L’ultima erede del castello di Harcourt
- Autore: Simona De Santis
- Genere: Horror e Gotico
- Categoria: Narrativa Italiana
- Casa editrice: Gremese
- Anno di pubblicazione: 2016
Il primo capitolo è teso come la più canonica delle corde, e i dialoghi funzionano. Hai l’impressione, insomma, che “L’ultima erede del castello di Harcourt” di Simona De Santis (Gremese, 2016) possa risultare un thriller capace di fare sul serio. Verso pagina 50 il lettore ne ha già viste di tutti i colori, coinvolto nelle disavventure della protagonista-psichiatra, ex bimba dai poteri magici, chissà se strega. Si chiama Matilde Milani e nel romanzo sembra tirarsele, poiché gliene capita una dopo l’altra nel giro di poche pagine: un’amica di lunga data le piomba in casa incinta non si sa di chi (fratello o amico gay di Matilde?), due tentate rapine, cagnone che le salva la vita, ritorno di fiamma di vecchio amore, pazienti dalle inclinazioni strambe (qualcuno, forse con potenzialità omicide), vicina di casa specialista in dolcetti, Rosemary baby-style. Il tutto sullo sfondo di una Roma esoterica che, a tratti, ricorda Il segno del comando di televisiva memoria.

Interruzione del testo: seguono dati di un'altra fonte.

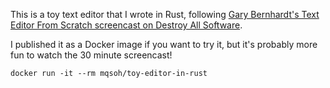 This is a toy text editor that I wrote in Rust, following [Gary Bernhardt's Text Editor From Scratch screencast on Destroy All Software](https://www.destroyallsoftware.com/screencasts/catalog/text-editor-from-scratch).

I published it as a Docker image if you want to try it, but it's probably more fun to watch the 30 minute screencast!

    docker run -it --rm mqsoh/toy-editor-in-rust
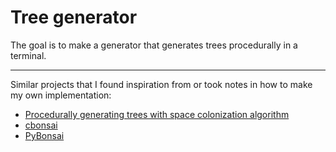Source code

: # Tree generator

The goal is to make a generator that generates trees procedurally in a terminal.

---

Similar projects that I found inspiration from or took notes in how to make my own implementation:
- [Procedurally generating trees with space colonization algorithm](http://www.jgallant.com/procedurally-generating-trees-with-space-colonization-algorithm-in-xna/)
- [cbonsai](https://gitlab.com/jallbrit/cbonsai)
- [PyBonsai](https://github.com/Ben-Edwards44/PyBonsai)
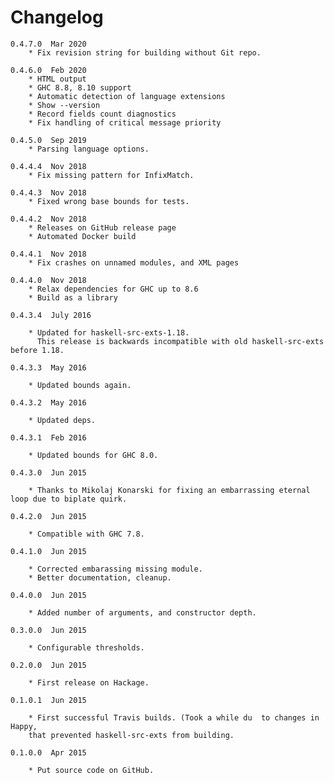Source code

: Changelog
=========
    0.4.7.0  Mar 2020
        * Fix revision string for building without Git repo.

    0.4.6.0  Feb 2020
        * HTML output
        * GHC 8.8, 8.10 support
        * Automatic detection of language extensions
        * Show --version
        * Record fields count diagnostics
        * Fix handling of critical message priority

    0.4.5.0  Sep 2019
        * Parsing language options.

    0.4.4.4  Nov 2018
        * Fix missing pattern for InfixMatch.

    0.4.4.3  Nov 2018
        * Fixed wrong base bounds for tests.

    0.4.4.2  Nov 2018
        * Releases on GitHub release page
        * Automated Docker build

    0.4.4.1  Nov 2018
        * Fix crashes on unnamed modules, and XML pages

    0.4.4.0  Nov 2018
        * Relax dependencies for GHC up to 8.6
        * Build as a library

    0.4.3.4  July 2016

        * Updated for haskell-src-exts-1.18.
          This release is backwards incompatible with old haskell-src-exts before 1.18.

    0.4.3.3  May 2016

        * Updated bounds again.

    0.4.3.2  May 2016

        * Updated deps.

    0.4.3.1  Feb 2016

        * Updated bounds for GHC 8.0.

    0.4.3.0  Jun 2015

        * Thanks to Mikolaj Konarski for fixing an embarrassing eternal loop due to biplate quirk.

    0.4.2.0  Jun 2015

        * Compatible with GHC 7.8.

    0.4.1.0  Jun 2015

        * Corrected embarassing missing module.
        * Better documentation, cleanup.

    0.4.0.0  Jun 2015

        * Added number of arguments, and constructor depth.

    0.3.0.0  Jun 2015

        * Configurable thresholds.

    0.2.0.0  Jun 2015

        * First release on Hackage.

    0.1.0.1  Jun 2015

        * First successful Travis builds. (Took a while du  to changes in Happy,
        that prevented haskell-src-exts from building.

    0.1.0.0  Apr 2015

        * Put source code on GitHub.

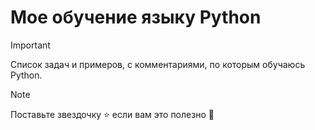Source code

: # Мое обучение языку Python

> [!IMPORTANT]
> Список задач и примеров, с комментариями, по которым обучаюсь Python.

> [!NOTE]
> Поставьте звездочку ⭐ если вам это полезно 🙂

E’ tutto? Nemmeno per idea: c’è anche l’eco di una lontana profezia di morte a gravare come una mannaia sull’attraente testolina di Matilde Milani (“Mamma Fini interrogò le carte: ‘Morirai a quarant’anni’”). Come si vede, la carne-narrativa sul fuoco è tanta (forse troppa, per un mistery-gotico soltanto) e tanta ancora se ne aggiungerà di lì al classico finale con colpo di scena. Un bene o un male?
Dipende da come inquadri la faccenda: come romanzo di intrattenimento “L’ultima erede del di Harcourt” funziona abbastanza, i topoi di genere non mancano, la scrittura è, per lo più, padroneggiata, i richiami storico-millenaristi di tendenza ma suggestionanti, Roma è umbratile al punto da sfrangiare le apparenze, e allora? Cos’è che mi ha lasciato perplesso di questo romanzo d’esordio di Simona De Santis? Ci arrivo subito: è l’estrema velocità con cui si passano la staffetta, uno dopo l’altro, i pretesti narrativi. Non c’è il tempo di tirare il fiato, il lettore meno aduso al filone è dunque costretto a una sospensione di incredulità alla lunga eccessiva. In altre parole: una maggiore dilatazione dei tempi del racconto avrebbe magari consentito una maggiore messa a fuoco delle psicologie, quanto un dosaggio più efficace della suspense. “L’ultima erede del castello di Harcourt” è però un’opera prima, e il tratto narrativo dell’autrice, se ulteriormente smaliziato, autorizza alla fiducia.